Why Sky-High Vacancies
Haven't Caused a Crisis

by Dean Starkman
From The Wall Street Journal Online
February 02, 2004

MALVERN, Pa. -- In the late 1980s, Rouse & Associates was a real-estate gunslinger. Led by its charismatic founder Willard G. Rouse III, the developer -- famous for Philadelphia's soaring Liberty Place -- threw up dozens of shiny buildings without tenants. It amassed mountains of debt and ran an organization that had no titles and no committees, and frequently conducted job interviews in bars.

Mr. Rouse's rules: "Make money, have fun." Then in the early 1990s real estate crashed, and the fun stopped for Rouse and the rest of the industry. The national vacancy rate edged toward 19%, and hundreds of developers went bust, as did more than 1,400 federally insured thrifts and banks. Rouse defaulted on $117 million in mortgages, saw its prized developments auctioned on courthouse steps and fought off lawsuits.

Now Rouse is back, and its revival shows just how much the real-estate business has changed in a decade. With little notice, vacancy rates have shot back up, almost to the red-alert levels of the crash. Yet few office developers have gone bust, thanks to sweeping shifts in the structure and culture of the industry.

On the surface, the numbers haven't looked this grim in over a decade. The office-vacancy rate is 17%, just a couple of points short of the 1992 record, according to Reis Inc., a New York real-estate research firm. And some markets are as bad or worse. San Jose was 17% vacant then and 24% today. Dallas 25% then, 25% now. Atlanta 19.5% then, 19.8% now. Boston, Austin and Chicago are all worse today. Parts of Silicon Valley are a ghost town. Denver's telecom corridor is a desert of empty parking lots.

But real estate has become an island of creditworthiness. U.S. corporations defaulted on more than $105 billion in corporate debt in 2002 alone, while real-estate companies haven't had a corporate-debt default in 10 years, according to Moody's Investors Service.
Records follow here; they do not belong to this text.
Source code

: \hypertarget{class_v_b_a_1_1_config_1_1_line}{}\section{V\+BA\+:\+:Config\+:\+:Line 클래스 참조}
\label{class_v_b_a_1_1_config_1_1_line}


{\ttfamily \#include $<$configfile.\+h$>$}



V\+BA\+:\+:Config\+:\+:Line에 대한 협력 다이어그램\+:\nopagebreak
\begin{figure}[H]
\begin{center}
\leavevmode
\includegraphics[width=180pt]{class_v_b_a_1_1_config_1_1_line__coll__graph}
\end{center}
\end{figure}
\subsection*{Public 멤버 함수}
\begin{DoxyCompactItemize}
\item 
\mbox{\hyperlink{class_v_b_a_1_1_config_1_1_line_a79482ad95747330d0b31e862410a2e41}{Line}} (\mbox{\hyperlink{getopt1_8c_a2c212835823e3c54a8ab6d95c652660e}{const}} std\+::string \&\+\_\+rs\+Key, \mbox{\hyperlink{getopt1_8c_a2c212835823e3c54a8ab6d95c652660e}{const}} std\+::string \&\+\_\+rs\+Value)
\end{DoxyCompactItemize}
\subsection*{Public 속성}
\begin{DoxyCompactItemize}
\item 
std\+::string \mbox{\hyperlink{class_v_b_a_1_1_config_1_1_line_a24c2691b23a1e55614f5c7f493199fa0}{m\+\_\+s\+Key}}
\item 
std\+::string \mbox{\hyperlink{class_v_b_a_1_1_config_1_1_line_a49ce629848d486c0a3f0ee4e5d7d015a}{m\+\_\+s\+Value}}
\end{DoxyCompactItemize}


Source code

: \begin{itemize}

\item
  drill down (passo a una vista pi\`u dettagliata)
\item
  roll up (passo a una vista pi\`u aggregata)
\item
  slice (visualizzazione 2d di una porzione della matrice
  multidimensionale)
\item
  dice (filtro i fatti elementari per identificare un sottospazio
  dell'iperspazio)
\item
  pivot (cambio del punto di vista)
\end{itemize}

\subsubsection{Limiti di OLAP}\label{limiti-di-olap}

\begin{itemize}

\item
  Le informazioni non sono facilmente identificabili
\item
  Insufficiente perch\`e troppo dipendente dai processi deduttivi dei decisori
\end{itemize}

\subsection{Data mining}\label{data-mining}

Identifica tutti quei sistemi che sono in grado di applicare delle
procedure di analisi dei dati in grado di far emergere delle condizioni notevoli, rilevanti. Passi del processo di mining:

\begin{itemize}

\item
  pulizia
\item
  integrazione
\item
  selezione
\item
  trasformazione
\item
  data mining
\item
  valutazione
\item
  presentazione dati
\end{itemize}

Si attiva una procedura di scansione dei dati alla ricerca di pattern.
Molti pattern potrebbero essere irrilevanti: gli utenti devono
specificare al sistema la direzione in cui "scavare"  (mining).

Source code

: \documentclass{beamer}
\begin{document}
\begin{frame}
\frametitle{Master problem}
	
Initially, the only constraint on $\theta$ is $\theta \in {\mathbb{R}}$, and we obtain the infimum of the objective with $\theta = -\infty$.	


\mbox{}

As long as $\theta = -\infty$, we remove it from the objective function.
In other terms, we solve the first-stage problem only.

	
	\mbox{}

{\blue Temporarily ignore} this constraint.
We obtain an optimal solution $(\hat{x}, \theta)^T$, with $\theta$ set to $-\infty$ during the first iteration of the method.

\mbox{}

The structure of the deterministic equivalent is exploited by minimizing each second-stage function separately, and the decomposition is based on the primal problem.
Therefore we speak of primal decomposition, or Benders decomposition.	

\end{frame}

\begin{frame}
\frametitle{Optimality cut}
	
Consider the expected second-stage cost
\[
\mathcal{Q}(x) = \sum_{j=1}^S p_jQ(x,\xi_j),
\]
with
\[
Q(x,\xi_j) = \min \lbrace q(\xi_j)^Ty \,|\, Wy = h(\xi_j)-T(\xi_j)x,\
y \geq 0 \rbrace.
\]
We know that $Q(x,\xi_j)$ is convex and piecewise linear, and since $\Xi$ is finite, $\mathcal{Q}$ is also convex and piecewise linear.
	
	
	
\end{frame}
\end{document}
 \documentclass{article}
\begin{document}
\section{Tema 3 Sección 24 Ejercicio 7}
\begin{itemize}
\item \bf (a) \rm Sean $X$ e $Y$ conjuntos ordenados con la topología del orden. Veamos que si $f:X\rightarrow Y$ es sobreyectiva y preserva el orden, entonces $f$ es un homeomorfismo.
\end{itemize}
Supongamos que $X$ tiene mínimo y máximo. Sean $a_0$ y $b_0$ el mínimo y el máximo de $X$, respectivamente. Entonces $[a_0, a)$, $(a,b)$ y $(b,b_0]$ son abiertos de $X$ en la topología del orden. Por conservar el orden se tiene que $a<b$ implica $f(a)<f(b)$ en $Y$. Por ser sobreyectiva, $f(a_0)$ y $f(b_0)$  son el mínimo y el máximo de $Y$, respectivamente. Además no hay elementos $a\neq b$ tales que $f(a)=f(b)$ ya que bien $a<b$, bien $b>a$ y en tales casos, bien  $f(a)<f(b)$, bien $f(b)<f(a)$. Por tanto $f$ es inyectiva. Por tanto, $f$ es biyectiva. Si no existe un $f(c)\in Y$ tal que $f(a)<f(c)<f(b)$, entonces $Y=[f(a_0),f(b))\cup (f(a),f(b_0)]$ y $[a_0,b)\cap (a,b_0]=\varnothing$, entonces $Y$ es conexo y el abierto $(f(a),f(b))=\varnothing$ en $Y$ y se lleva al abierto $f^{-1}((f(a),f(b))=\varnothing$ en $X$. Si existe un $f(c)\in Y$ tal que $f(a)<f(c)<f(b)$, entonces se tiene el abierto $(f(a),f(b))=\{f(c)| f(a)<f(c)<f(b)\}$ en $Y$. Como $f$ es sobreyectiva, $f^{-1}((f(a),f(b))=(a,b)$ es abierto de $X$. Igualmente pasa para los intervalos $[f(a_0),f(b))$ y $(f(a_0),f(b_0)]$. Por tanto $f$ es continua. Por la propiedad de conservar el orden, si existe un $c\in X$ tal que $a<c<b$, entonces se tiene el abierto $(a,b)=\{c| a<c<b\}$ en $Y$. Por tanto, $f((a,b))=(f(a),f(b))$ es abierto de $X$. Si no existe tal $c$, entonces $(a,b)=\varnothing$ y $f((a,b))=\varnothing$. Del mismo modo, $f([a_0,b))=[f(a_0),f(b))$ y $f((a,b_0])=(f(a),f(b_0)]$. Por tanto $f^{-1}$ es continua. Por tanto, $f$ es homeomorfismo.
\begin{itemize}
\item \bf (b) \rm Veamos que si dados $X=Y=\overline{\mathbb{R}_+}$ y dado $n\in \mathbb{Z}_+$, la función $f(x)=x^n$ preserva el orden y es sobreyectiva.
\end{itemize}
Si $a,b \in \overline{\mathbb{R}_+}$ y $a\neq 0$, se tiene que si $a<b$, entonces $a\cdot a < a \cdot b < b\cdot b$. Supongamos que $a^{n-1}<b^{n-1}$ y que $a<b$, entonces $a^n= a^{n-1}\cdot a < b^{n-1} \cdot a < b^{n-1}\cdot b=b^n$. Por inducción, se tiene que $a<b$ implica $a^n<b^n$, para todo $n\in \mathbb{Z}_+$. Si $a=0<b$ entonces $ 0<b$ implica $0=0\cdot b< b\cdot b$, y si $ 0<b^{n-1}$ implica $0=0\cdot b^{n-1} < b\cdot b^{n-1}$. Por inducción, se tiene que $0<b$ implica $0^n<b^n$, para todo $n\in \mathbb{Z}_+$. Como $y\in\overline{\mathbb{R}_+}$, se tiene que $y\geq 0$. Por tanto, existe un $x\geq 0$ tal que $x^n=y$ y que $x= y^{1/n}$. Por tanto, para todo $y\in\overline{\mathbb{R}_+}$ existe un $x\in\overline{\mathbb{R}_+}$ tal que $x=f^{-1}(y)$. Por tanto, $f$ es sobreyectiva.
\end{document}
Commercial mortgage delinquencies today are 0.4% -- a sliver of the 7.5% rate in 1992 that wreaked such havoc.

"Normally, you'd be seeing a tremendous amount of bankruptcies, foreclosures, delinquencies," says George Emmons, who heads commercial real-estate lending at KeyCorp's Key Bank unit, a lender to Taubman Centers Inc., Forest City Enterprises Inc. and other big developers. "We're not seeing any of that."

What changed was a transformation in how commercial real-estate gets its money. Many of the developers that survived the crash went public and paid down their debt with investor capital. The scrutiny of corporate boards, and the collapse of the free-lending savings and loans, now helps ensure that developers won't take on loads of new debt. That means they can react swiftly to downturns without dealing with layers of red tape from their bankers.

Going public also opened the developers' records to public scrutiny. In the old days, construction statistics and other important data were closely guarded secrets. Developers can now look at competitors' numbers and tell at a glance if an area is becoming overbuilt. Meanwhile years of plunging interest rates were crucial in helping developers manage their debt.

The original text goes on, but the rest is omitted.